What is structured finance

Structured finance one of the part which comes under the finance sector where the risk factor is transferred using the legal channels as well as the corporate entities. This process was developed specifically for this purpose. The benefit which this process has brought into the financial market is that the different financial assets like credit receivables, auto loans and mortgage have been secured. The clients in the financial market therefore have been benefitted has opened up more providing more choice to the ultimate customers in the market. While these lines till now gives the market a shine of gold there are some dark clouds too that roll in with such process. The underwriting process of financial assets, reaches an all time low, is one such ill effect. There is also the probability of rapid rise of the credit bubble which could mean a violent crash to follow soon. For this reason, securitization process is always used by those who indulge in structured financial procedures. Using this, individuals would create the asset pools which in turn would be used for creating the end product of the financial instrument.
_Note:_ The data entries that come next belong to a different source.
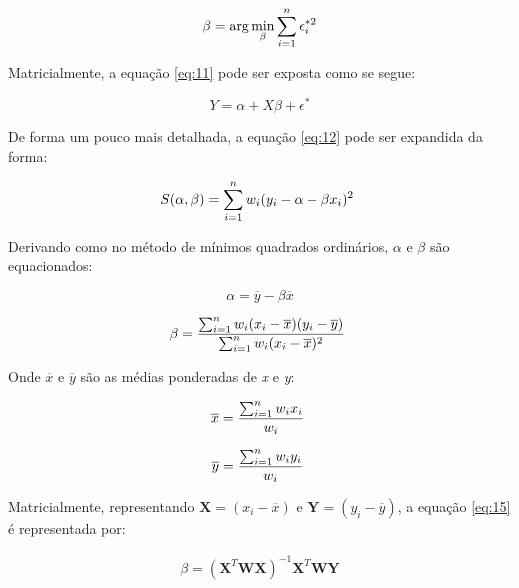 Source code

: \begin{equation}\label{eq:12}
 \beta =\arg\min_{\beta}\sum_{i=1}^{n}\epsilon_{i}^{*2}\\ 
\end{equation}

Matricialmente, a equação \ref{eq:11} pode ser exposta como se segue:

\begin{equation}\label{eq:11matrix}
Y = \alpha + X\beta +\epsilon^\ast
\end{equation}

De forma um pouco mais detalhada, a equação \ref{eq:12} pode ser expandida da forma:

\begin{equation}\label{eq:13}
 S(\alpha,\beta) =\sum_{i=1}^{n} w_i(y_i - \alpha - \beta x_i)^2\\\ 
\end{equation}

Derivando como no método de mínimos quadrados ordinários, $\alpha$ e $\beta$ são equacionados:

\begin{equation}\label{eq:14}
 \alpha = \overline{y} - \beta \overline{x} 
\end{equation}

\begin{equation}\label{eq:15}
  \beta =\frac{\sum_{i=1}^{n}w_i(x_i - \overline{x})(y_i - \overline{y})}{\sum_{i=1}^{n} w_i(x_i - \overline{x})^2}\\\  
\end{equation}

Onde $\overline{x}$ e $\overline{y}$ são as médias ponderadas de \textit{x} e \textit{y}:

\begin{equation*}
  \overline{x} =\frac{\sum_{i=1}^{n}w_i x_i}{w_i}\\\  
\end{equation*}

\begin{equation*}
  \overline{y} =\frac{\sum_{i=1}^{n}w_i y_i}{w_i}\\\  
\end{equation*}

Matricialmente, representando $\textbf{X} = (x_i - \overline{x})$ e $\textbf{Y} = (y_i - \overline{y})$, a equação \ref{eq:15} é representada por:

\begin{align*} \beta =(\textbf{X}^{T}\textbf{W}\textbf{X})^{-1}\textbf{X}^{T}\textbf{W}\textbf{Y} \end{align*}

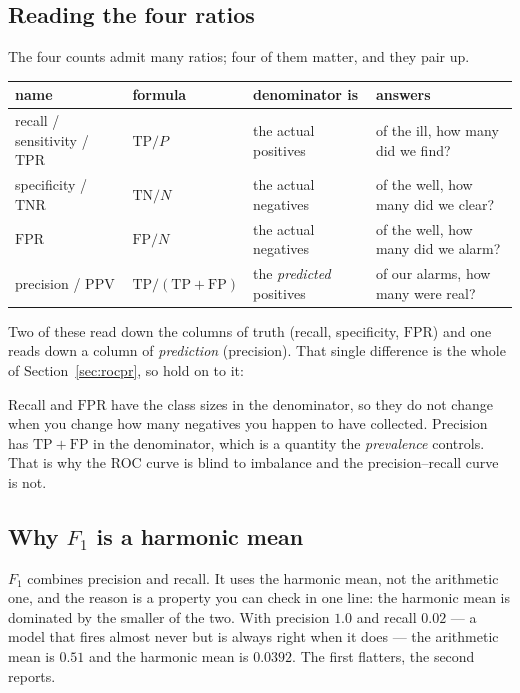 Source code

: \documentclass[11pt]{article}
\newcommand{\TP}{\mathrm{TP}}
\newcommand{\FP}{\mathrm{FP}}
\newcommand{\TN}{\mathrm{TN}}
\newcommand{\TPR}{\mathrm{TPR}}
\newcommand{\FPR}{\mathrm{FPR}}
\begin{document}
\subsection{Reading the four ratios}

The four counts admit many ratios; four of them matter, and they pair up.

\begin{center}\small
\begin{tabular}{@{}llll@{}}
\toprule
name & formula & denominator is & answers\\
\midrule
recall / sensitivity / $\TPR$ & $\TP/P$ & the actual positives & of the ill, how many did we find?\\
specificity / $\mathrm{TNR}$ & $\TN/N$ & the actual negatives & of the well, how many did we clear?\\
$\FPR$ & $\FP/N$ & the actual negatives & of the well, how many did we alarm?\\
precision / PPV & $\TP/(\TP+\FP)$ & the \emph{predicted} positives & of our alarms, how many were real?\\
\bottomrule
\end{tabular}
\end{center}

Two of these read down the columns of truth (recall, specificity, $\FPR$) and
one reads down a column of \emph{prediction} (precision). That single difference
is the whole of Section~\ref{sec:rocpr}, so hold on to it:

\begin{keyidea}
Recall and $\FPR$ have the class sizes in the denominator, so they do not change
when you change how many negatives you happen to have collected. Precision has
$\TP + \FP$ in the denominator, which is a quantity the \emph{prevalence}
controls. That is why the ROC curve is blind to imbalance and the
precision--recall curve is not.
\end{keyidea}

\subsection{Why $F_1$ is a harmonic mean}

$F_1$ combines precision and recall. It uses the harmonic mean, not the
arithmetic one, and the reason is a property you can check in one line: the
harmonic mean is dominated by the smaller of the two. With precision $1.0$ and
recall $0.02$ --- a model that fires almost never but is always right when it
does --- the arithmetic mean is $0.51$ and the harmonic mean is $0.0392$. The
first flatters, the second reports.
\end{document}
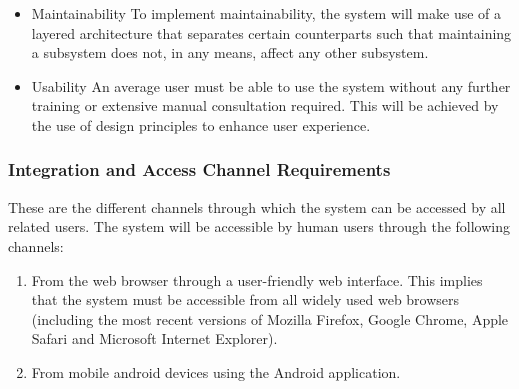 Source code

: \documentclass[12pt]{article}
\begin{document}
\begin{itemize}
                							\item Maintainability
                									To implement maintainability, the system will make use of a layered architecture that separates certain counterparts such that maintaining a subsystem does not, in any means, affect any other subsystem.
		              								
                							\item Usability
                									An average user must be able to use the system without any further training or extensive manual consultation required. This will be achieved by the use of design principles to enhance user experience.
		               								
                							
                					\end{itemize} 
                			 
                			\subsubsection{Integration and Access Channel Requirements}
                					These are the different channels through which the system can be accessed by all related users.
	                				The system will be accessible by human users through the following channels:
	                				
			                    	\begin{enumerate}
					                    	\item From the web browser through a user-friendly web interface. This implies that the system must be accessible from all widely used web browsers (including the most recent versions of Mozilla Firefox, Google Chrome, Apple Safari and Microsoft Internet Explorer).
					                    	\item From mobile android devices using the Android application.
			                    	\end{enumerate}  
			                    	  
\end{document}
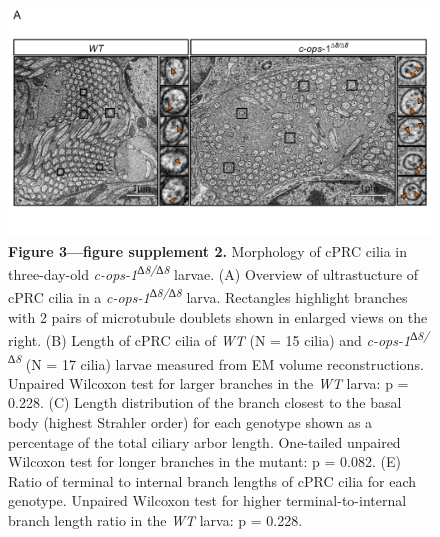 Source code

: \documentclass[
  11pt,
]{article}
\begin{document}
\begin{figure}[H]

{\centering \includegraphics[width=1\textwidth,height=\textheight]{Figures/Figure3-FigureSupplement2.png}

}

\caption{\textbf{Figure 3---figure supplement 2. } Morphology of cPRC
cilia in three-day-old \emph{c-ops-1\textsuperscript{∆8/∆8}} larvae. (A)
Overview of ultrastucture of cPRC cilia in a
\emph{c-ops-1\textsuperscript{∆8/∆8}} larva. Rectangles highlight
branches with 2 pairs of microtubule doublets shown in enlarged views on
the right. (B) Length of cPRC cilia of \emph{WT} (N = 15 cilia) and
\emph{c-ops-1\textsuperscript{∆8/∆8}} (N = 17 cilia) larvae measured
from EM volume reconstructions. Unpaired Wilcoxon test for larger
branches in the \emph{WT} larva: p = 0.228. (C) Length distribution of
the branch closest to the basal body (highest Strahler order) for each
genotype shown as a percentage of the total ciliary arbor length.
One-tailed unpaired Wilcoxon test for longer branches in the mutant: p =
0.082. (E) Ratio of terminal to internal branch lengths of cPRC cilia
for each genotype. Unpaired Wilcoxon test for higher
terminal-to-internal branch length ratio in the \emph{WT} larva: p =
0.228.}

\end{figure}%
\end{document}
Tranching and structured finance

Another very crucial and important concept applied to structured finance is tranching. Using this concept, varied categories of investment is created thereby extending a higher level of security from financial risks. Cash from the underlying asset gets diverted to different investor groups, by the help of Tranching. To understand the underlying channel of Tranching, issues like credit support and its usage has to be understood and applied.
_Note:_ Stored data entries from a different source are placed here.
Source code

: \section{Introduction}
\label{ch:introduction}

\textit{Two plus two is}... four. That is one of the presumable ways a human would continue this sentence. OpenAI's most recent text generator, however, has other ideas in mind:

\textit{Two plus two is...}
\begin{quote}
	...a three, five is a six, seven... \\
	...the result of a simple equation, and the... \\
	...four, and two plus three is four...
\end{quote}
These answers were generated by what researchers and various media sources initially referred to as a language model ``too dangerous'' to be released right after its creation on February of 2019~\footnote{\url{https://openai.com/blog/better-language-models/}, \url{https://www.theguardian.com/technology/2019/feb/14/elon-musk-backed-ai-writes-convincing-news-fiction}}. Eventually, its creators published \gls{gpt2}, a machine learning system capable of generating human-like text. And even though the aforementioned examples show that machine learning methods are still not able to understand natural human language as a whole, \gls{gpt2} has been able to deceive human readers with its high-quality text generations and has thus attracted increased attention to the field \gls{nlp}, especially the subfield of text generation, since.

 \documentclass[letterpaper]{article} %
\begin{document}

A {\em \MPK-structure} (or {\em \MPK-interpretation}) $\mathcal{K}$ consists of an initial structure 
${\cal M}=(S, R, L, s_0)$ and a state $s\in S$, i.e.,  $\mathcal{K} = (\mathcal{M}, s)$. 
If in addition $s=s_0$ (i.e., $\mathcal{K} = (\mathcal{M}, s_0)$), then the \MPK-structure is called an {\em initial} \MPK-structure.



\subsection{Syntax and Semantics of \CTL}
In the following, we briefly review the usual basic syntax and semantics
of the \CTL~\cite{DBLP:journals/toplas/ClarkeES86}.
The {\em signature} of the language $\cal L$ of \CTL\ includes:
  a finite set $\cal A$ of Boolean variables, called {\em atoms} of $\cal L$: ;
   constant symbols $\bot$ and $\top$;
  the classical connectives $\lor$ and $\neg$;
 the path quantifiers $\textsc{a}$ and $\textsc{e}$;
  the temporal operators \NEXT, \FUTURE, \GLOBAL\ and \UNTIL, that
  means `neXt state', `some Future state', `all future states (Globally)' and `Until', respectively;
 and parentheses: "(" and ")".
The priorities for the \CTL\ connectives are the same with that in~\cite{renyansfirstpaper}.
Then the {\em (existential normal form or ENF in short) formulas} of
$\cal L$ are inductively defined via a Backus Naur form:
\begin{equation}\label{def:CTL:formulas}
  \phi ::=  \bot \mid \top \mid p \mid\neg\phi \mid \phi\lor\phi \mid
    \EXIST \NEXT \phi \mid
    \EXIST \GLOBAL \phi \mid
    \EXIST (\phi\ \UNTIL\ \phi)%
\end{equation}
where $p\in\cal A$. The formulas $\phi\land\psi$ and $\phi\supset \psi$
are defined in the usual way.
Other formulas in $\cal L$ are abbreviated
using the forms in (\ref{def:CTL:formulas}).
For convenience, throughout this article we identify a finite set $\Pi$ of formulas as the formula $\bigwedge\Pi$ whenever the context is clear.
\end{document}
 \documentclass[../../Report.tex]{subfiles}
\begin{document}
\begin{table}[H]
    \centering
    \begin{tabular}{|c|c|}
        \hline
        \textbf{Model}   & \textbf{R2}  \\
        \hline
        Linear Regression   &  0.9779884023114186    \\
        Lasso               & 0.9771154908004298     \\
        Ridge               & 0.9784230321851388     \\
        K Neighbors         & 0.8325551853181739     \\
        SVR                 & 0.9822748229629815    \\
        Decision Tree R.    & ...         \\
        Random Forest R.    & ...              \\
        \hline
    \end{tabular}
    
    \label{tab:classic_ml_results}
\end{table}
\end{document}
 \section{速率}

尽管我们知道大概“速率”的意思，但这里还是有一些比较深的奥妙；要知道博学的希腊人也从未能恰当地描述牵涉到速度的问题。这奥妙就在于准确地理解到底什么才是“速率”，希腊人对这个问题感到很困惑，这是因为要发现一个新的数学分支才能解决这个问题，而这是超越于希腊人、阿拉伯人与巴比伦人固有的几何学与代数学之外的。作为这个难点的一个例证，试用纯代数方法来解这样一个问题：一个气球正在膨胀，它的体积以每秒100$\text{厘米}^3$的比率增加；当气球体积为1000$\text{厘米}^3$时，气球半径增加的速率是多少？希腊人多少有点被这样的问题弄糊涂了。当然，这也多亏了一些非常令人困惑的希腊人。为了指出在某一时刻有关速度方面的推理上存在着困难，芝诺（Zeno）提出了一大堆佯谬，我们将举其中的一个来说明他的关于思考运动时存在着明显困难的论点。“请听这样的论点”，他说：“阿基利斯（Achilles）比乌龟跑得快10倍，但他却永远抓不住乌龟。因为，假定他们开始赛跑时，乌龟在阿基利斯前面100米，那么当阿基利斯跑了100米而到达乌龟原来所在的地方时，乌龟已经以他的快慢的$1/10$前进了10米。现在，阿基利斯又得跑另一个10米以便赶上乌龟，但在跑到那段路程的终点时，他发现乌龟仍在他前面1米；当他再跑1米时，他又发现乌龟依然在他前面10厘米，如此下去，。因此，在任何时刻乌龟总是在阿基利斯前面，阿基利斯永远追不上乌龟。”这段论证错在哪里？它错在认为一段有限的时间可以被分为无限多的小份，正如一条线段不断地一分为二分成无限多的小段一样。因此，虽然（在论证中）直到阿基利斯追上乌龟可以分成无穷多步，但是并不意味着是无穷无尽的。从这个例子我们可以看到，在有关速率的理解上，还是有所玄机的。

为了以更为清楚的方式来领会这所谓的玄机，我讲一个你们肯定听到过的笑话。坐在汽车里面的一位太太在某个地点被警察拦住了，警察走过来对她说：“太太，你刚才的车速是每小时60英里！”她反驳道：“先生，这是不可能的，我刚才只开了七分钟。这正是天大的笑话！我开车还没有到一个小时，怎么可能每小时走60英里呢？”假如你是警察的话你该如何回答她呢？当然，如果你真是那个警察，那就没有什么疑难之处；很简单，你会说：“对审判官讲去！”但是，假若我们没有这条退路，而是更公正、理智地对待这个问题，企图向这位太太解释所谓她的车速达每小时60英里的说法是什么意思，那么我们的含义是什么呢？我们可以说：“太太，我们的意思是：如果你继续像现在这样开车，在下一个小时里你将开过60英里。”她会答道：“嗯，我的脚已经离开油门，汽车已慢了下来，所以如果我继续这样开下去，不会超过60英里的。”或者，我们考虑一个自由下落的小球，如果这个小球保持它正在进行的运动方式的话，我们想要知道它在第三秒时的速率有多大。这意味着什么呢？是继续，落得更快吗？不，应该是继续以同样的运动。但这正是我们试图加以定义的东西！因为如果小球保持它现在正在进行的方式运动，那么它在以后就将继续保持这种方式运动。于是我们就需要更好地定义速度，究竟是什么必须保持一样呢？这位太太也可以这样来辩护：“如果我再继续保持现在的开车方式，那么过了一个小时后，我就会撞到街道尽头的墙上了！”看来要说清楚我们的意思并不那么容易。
Credit enhancement and security

It is well accepted that credit enhancement is one, and the major issue which helps to create the security cover which essential to function in the financial market. One way to increase credit or cash flow into an asset is by issuing subordinate bonds. Losses from the collateral are allotted to the credit prior to the losses being allocated to Senior Bonds. What happens in the process is that the Senior Bonds receive credit enhancement. The deals that need to indulge in more risk collateral like subprime collateral would use a subordination process in conjunction with over collateralization. Extra interest in the deal is created as thecollateralization creates a higher balance of loans than the balance of the Bonds. The accrued extra interest can then be used to offset collateral losses before allotting to bond holders.The Bond holders thereby receive added credit enhancement. Another factor which plays an important part in credit enhancement are swap and caps as well as derivatives. Ratings are another aspect of structured finance that has an important role to play.

The Bottom Line

As mentioned earlier, structured finance is an innovative tool that has been created in the financial market. Spreading risk while lowering equity thresholds makes this tool a very attractive one for application in the financial market. It is the use of this tool that had helped in inflating the Great Housing Bubble. Capital market can be given a rapid and secure boost if this tool is used judiciously. However, there is the danger of the capitalist system turning into a financial destitute if this same tool is used inappropriately.